Originally Posted by
KatG
I disagree. Not about the action aspect. Salvatore writes long, incredibly detailed action scenes. They are his calling card. But about complex character development, he does very well with it. His The Demon Awakens book/series, for instance, has three main characters who go through tremendous transformations, enduring trauma, crises of faith, crippling fears, and radically changing lives and world views. His monk character in that first story is particularly striking, the way Salvatore takes you through each step of someone sheltered who has all illusions stripped away, one by one, and then changed, broken, has to find a new path.
Salvatore isn't what we call a language stylist. He tends more toward straight description than metaphor and complicated sentence structures, though his style has certainly gotten more complex over decades of writing. But his characters go through a great deal of emotional pain and moral dilemma.
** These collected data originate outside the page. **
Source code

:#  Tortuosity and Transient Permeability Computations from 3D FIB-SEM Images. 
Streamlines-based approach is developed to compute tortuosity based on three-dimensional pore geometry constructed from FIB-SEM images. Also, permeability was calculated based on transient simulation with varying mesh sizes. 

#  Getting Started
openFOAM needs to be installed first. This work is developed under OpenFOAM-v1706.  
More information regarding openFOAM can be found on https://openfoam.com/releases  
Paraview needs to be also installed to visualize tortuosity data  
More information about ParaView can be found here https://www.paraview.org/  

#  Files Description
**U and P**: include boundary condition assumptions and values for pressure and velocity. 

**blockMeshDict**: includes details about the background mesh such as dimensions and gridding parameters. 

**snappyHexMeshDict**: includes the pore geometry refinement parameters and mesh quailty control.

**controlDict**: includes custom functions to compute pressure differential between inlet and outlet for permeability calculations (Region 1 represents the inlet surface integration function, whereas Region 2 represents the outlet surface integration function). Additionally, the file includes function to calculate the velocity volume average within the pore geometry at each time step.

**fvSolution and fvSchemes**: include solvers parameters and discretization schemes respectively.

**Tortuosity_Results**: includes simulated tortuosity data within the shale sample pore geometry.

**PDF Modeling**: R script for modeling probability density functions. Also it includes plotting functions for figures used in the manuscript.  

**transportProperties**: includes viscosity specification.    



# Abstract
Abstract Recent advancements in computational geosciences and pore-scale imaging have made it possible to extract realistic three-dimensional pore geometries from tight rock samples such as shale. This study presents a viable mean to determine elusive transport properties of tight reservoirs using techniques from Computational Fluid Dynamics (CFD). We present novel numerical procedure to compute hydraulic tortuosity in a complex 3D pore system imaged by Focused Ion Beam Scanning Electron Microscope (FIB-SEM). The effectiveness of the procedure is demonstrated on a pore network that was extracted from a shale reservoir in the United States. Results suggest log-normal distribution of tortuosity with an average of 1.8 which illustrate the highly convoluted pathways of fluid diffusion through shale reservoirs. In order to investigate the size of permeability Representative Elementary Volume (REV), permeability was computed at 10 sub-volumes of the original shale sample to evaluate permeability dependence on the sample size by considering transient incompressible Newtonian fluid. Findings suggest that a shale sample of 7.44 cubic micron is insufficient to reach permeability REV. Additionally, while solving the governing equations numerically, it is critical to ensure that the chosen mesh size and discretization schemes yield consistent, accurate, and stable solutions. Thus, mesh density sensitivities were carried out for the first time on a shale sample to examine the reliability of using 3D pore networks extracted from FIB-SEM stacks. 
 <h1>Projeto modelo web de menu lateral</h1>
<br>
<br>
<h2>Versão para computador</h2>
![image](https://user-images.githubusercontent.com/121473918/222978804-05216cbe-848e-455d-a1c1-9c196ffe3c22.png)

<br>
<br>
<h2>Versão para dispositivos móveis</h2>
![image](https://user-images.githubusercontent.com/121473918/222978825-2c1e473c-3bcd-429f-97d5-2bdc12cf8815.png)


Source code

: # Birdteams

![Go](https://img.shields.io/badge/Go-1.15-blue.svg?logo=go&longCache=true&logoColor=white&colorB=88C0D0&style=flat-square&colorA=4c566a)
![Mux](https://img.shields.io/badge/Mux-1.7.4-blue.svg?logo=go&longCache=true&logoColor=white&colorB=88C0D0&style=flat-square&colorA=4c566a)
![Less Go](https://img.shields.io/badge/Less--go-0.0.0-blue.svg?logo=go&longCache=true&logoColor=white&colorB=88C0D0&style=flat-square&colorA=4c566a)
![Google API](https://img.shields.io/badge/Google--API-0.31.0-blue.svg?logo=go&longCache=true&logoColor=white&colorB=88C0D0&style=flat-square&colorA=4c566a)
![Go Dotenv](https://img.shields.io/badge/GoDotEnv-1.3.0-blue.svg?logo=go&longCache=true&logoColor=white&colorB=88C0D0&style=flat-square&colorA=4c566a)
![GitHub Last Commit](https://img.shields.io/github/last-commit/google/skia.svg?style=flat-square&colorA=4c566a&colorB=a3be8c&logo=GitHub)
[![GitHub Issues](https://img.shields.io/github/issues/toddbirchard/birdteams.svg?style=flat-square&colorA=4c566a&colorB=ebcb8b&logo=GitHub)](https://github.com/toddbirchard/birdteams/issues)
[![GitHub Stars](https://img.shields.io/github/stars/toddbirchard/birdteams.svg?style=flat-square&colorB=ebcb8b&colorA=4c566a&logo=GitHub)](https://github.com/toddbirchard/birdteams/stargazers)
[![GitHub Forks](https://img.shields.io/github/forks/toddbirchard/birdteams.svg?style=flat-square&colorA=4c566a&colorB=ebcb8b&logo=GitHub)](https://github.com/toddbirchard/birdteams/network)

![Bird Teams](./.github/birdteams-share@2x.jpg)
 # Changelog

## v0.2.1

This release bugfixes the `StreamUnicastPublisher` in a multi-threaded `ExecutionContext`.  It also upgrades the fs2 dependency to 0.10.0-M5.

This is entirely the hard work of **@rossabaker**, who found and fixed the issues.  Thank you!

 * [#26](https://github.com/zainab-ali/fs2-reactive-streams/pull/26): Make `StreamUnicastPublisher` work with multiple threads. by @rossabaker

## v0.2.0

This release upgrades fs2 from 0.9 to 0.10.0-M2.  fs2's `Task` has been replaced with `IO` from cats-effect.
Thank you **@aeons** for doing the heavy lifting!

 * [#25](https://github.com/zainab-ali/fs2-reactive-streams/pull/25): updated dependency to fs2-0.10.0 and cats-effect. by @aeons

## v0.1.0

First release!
His writing about a dark elf who had to break from his past was ground-breaking, and still is really.
The Crystal Shard, his first novel written long ago, shows many of the problems of first novels, especially in those early days of the category market when getting out interesting stories was seen as more critical than offering them in smooth prose. It's sloppy and could have used a better plot structure, and, as a tie-in book, tries to cover too much ground to help delineate the world that TSR was using for their games. The story takes awhile to get going because of that perhaps, though once you get into, it has sharply drawn relationships, hard choices, lots of kick-butt action and a very amusing, practical demonic villain. It's a story about heroism, which may not be of interest to some and isn't as much of a theme in Salvatore's later work, but it's also a story about the complications of heroism -- and how it sometimes comes from unexpected sources.
It's easy with an author who is deft at action, like Salvatore, Gemmell and others, to miss the emotional undercurrents of all that conflict. But in Salvatore's case, they are quite definitely there, in my opinion. I'd suggest, for those who've tried some of the early works and didn't like them, that they give The Demon Awakens a go. If you can't get into that, then Salvatore might not be an author for you.